O nome Herbert Quain constata um jogo com a pronúncia portuguesa: o apelido Quain parecido a “quem” e em formulação interrogativa,
relaciona-se com pessoas, neste caso a pessoa é o poeta ortónimo, Pessoa. O labirinto está ligado ao “enigma”, elemento relevante de
uma leitura hermenêutica da obra, assim como um problema ficcional da personalidade de Reis, por Pessoa e Saramago. O labirinto que
percorria, na sua deambulação por Lisboa, fazia-o sentir solitário.

Linguagem, Estilo e Estrutura


A obra compõe-se em 19 capítulos, não numerados e apresenta um efeito de circularidade, tendo em conta a primeira e última frase
da obra. A ação desenvolve-se cronologicamente em duas linhas estruturantes centradas no protagonista: a representação do tempo
histórico e os últimos 8 meses de vida de Reis. A personagem tem eixos narrativos com personagens secundárias: eixo amoroso com Lídia
e Marcenda; eixo da alção literária: Pessoa, Camões, Adamastor; eixo da ação histórica: Salazar, Hitler, Mussolini, entre outros.

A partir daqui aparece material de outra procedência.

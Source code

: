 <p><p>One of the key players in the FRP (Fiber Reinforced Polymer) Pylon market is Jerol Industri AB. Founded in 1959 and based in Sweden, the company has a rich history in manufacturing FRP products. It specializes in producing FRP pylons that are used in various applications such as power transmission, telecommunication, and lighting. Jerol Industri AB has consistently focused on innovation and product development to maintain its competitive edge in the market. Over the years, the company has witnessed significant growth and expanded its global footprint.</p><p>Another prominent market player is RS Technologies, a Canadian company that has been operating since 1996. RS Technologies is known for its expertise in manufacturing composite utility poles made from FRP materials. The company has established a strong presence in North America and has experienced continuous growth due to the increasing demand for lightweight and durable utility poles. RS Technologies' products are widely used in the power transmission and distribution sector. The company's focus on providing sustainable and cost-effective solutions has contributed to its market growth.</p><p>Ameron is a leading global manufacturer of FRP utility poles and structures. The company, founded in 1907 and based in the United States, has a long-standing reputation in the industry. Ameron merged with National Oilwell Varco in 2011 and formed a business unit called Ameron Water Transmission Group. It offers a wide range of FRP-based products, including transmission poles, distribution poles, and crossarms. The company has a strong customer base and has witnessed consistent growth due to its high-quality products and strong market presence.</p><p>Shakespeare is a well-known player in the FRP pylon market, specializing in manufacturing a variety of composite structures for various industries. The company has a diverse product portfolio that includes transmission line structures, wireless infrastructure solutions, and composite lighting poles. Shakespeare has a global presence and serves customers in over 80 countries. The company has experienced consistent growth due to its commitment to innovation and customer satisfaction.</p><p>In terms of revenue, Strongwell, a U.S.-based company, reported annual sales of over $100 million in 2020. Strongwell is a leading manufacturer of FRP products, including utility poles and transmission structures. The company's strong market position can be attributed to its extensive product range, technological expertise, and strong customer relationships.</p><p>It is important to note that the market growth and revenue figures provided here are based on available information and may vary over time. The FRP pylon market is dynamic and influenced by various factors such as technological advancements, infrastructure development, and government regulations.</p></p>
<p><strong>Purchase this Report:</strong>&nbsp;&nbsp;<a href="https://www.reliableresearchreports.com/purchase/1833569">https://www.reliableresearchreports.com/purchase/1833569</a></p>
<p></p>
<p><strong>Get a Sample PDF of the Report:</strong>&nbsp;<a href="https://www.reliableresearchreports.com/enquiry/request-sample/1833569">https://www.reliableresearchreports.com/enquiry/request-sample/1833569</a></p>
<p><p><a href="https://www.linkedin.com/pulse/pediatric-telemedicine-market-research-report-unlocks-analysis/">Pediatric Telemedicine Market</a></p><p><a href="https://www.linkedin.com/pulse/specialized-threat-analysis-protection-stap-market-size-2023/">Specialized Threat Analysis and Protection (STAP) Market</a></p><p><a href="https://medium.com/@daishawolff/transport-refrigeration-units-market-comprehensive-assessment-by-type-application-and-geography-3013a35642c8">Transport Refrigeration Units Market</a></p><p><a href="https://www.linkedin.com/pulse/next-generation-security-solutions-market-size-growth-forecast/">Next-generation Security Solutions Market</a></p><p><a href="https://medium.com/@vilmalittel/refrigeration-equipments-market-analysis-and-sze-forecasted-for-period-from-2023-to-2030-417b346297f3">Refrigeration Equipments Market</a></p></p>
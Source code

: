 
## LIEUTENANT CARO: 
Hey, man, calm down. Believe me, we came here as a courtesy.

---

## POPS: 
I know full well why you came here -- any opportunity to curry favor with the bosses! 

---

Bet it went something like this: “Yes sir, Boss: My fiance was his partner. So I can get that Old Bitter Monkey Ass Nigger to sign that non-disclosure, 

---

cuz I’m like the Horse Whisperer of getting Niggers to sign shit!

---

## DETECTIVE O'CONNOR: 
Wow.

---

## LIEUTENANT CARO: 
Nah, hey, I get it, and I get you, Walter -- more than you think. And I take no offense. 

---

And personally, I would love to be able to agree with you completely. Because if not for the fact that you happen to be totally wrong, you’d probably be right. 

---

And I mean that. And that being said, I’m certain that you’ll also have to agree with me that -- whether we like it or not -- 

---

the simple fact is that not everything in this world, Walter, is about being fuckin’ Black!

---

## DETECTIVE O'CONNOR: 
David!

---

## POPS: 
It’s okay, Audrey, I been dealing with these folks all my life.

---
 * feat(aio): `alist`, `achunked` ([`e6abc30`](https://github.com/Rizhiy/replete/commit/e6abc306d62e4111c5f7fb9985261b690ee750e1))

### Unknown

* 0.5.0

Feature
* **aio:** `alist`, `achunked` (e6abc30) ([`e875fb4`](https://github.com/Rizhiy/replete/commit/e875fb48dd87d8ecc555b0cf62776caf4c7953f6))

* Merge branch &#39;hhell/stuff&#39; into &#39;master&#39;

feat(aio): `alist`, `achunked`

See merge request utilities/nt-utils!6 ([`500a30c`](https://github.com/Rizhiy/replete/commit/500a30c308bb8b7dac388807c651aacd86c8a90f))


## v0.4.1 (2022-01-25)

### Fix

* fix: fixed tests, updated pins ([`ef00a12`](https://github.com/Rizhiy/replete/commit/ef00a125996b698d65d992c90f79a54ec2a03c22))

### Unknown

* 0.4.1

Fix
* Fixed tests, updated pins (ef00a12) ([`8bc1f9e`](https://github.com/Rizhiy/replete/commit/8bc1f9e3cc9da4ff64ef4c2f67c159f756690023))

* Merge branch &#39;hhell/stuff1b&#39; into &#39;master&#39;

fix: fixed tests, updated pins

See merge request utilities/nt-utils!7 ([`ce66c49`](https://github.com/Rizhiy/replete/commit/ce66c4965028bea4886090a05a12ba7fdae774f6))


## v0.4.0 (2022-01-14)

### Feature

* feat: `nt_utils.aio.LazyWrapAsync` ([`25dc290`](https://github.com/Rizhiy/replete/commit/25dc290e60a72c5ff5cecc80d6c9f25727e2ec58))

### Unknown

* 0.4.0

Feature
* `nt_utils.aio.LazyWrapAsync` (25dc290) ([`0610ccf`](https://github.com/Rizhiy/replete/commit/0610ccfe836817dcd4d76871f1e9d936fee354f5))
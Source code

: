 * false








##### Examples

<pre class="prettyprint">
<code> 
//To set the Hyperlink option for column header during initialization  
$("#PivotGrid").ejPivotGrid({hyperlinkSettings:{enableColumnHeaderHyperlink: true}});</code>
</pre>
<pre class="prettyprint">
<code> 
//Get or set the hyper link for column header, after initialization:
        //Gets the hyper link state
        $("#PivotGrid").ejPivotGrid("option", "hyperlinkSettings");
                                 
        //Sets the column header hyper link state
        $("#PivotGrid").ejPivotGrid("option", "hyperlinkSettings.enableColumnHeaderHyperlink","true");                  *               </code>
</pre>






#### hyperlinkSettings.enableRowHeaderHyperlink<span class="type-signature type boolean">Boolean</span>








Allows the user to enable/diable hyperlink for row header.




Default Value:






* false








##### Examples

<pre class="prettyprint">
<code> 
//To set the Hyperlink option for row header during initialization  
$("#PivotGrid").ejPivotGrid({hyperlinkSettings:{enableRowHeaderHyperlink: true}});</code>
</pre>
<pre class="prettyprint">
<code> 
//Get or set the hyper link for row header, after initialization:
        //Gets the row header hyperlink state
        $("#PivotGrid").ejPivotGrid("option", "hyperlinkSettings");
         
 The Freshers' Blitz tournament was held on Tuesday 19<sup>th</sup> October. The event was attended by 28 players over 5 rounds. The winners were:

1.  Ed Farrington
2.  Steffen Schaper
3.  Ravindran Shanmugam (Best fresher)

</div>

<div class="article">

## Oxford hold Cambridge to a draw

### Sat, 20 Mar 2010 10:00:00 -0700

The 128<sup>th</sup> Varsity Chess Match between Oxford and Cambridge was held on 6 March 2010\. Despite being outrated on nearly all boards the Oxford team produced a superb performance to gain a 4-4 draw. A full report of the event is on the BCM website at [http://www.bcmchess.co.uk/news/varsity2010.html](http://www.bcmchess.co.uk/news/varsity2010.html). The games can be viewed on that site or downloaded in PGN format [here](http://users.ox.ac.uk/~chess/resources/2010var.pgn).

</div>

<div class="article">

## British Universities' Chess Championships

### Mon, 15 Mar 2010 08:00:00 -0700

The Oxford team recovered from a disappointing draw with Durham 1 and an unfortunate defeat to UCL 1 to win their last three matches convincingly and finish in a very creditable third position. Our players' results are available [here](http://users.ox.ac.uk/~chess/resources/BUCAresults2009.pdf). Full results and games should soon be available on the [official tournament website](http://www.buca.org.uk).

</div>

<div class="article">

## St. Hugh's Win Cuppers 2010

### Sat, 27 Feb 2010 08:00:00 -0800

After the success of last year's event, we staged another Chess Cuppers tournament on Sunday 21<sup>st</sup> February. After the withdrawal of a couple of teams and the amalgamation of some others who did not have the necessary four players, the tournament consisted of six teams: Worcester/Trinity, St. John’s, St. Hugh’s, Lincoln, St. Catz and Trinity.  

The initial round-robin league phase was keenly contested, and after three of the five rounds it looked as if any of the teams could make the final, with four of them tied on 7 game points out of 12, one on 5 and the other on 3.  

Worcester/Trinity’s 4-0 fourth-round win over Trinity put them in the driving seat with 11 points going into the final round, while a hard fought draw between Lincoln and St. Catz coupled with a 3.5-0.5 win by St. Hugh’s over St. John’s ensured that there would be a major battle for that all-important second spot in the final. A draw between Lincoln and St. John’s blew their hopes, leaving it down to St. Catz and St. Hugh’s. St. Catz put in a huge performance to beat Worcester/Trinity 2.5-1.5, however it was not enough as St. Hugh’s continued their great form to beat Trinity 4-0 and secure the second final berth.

O estilo caracteriza-se pela fluidez e pelo tom oralizante, sustentados pelo uso inovador da pontuação. O autor dá um valor
importante ao ponto final e à vírgula. Estes são utilizados em conjunção com a letra maiúscula para demarcar falas das personagens.
Dispensando-se os pontos de interrogação e de exclamação, o sentido do discurso constrói-se pela entoação, ganha ritmo, fluindo
como emissão discursiva de uma única voz, a do narrador, que gere a reprodução do discurso no discurso.